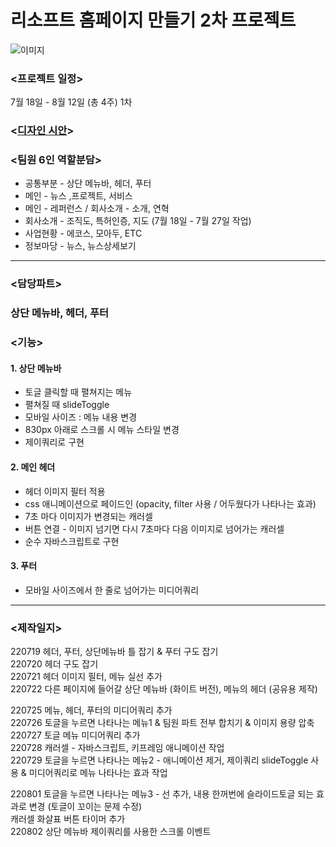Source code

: # 리소프트 홈페이지 만들기 2차 프로젝트

![이미지](https://velog.velcdn.com/images/igit322/post/c7947666-37df-423c-aacf-3714cc3f5417/image.png)

### <프로젝트 일정>  
7월 18일 - 8월 12일 (총 4주) 1차  

### <[디자인 시안](https://xd.adobe.com/view/f608027b-e8cb-443a-a512-91ead94bf53e-a35b/specs/)>
  
### <팀원 6인 역할분담>  
- 공통부분 - 상단 메뉴바, 헤더, 푸터  
- 메인 - 뉴스 ,프로젝트, 서비스  
- 메인 - 레퍼런스 / 회사소개 - 소개, 연혁  
- 회사소개 - 조직도, 특허인증, 지도 (7월 18일 - 7월 27일 작업)  
- 사업현황 - 에코스, 모아두, ETC  
- 정보마당 - 뉴스, 뉴스상세보기  
  
------------  

### <담당파트>  
### **상단 메뉴바, 헤더, 푸터**
  
### <기능>
#### 1. 상단 메뉴바
- 토글 클릭할 때 펼쳐지는 메뉴
- 펼쳐질 때 slideToggle
- 모바일 사이즈 : 메뉴 내용 변경
- 830px 아래로 스크롤 시 메뉴 스타일 변경
- 제이쿼리로 구현

#### 2. 메인 헤더
- 헤더 이미지 필터 적용
- css 애니메이션으로 페이드인 (opacity, filter 사용 / 어두웠다가 나타나는 효과)
- 7초 마다 이미지가 변경되는 캐러셀
- 버튼 연결 - 이미지 넘기면 다시 7초마다 다음 이미지로 넘어가는 캐러셀
- 순수 자바스크립트로 구현

#### 3. 푸터
- 모바일 사이즈에서 한 줄로 넘어가는 미디어쿼리
  
------------
  
### <제작일지>
220719 헤더, 푸터, 상단메뉴바 틀 잡기 & 푸터 구도 잡기  
220720 헤더 구도 잡기  
220721 헤더 이미지 필터, 메뉴 실선 추가  
220722 다른 페이지에 들어갈 상단 메뉴바 (화이트 버전), 메뉴의 헤더 (공유용 제작)  
  
220725 메뉴, 헤더, 푸터의 미디어쿼리 추가  
220726 토글을 누르면 나타나는 메뉴1 & 팀원 파트 전부 합치기 & 이미지 용량 압축  
220727 토글 메뉴 미디어쿼리 추가  
220728 캐러셀 - 자바스크립트, 키프레임 애니메이션 작업  
220729 토글을 누르면 나타나는 메뉴2 - 애니메이션 제거, 제이쿼리 slideToggle 사용 & 미디어쿼리로 메뉴 나타나는 효과 작업  
  
220801 토글을 누르면 나타나는 메뉴3 - 선 추가, 내용 한꺼번에 슬라이드토글 되는 효과로 변경 (토글이 꼬이는 문제 수정)  
       캐러셀 화살표 버튼 타이머 추가  
220802 상단 메뉴바 제이쿼리를 사용한 스크롤 이벤트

• **Action item**
Starting at the line that has "- 사업현황 - 에코스, 모아두, ETC" in the records above, restate word for word every line until the one that has "- 7초 마다 이미지가 변경되는 캐러셀", and include that one as well.

• **Exercise response**
- 사업현황 - 에코스, 모아두, ETC  
- 정보마당 - 뉴스, 뉴스상세보기  
  
------------  

### <담당파트>  
### **상단 메뉴바, 헤더, 푸터**
  
### <기능>
#### 1. 상단 메뉴바
- 토글 클릭할 때 펼쳐지는 메뉴
- 펼쳐질 때 slideToggle
- 모바일 사이즈 : 메뉴 내용 변경
- 830px 아래로 스크롤 시 메뉴 스타일 변경
- 제이쿼리로 구현

#### 2. 메인 헤더
- 헤더 이미지 필터 적용
- css 애니메이션으로 페이드인 (opacity, filter 사용 / 어두웠다가 나타나는 효과)
- 7초 마다 이미지가 변경되는 캐러셀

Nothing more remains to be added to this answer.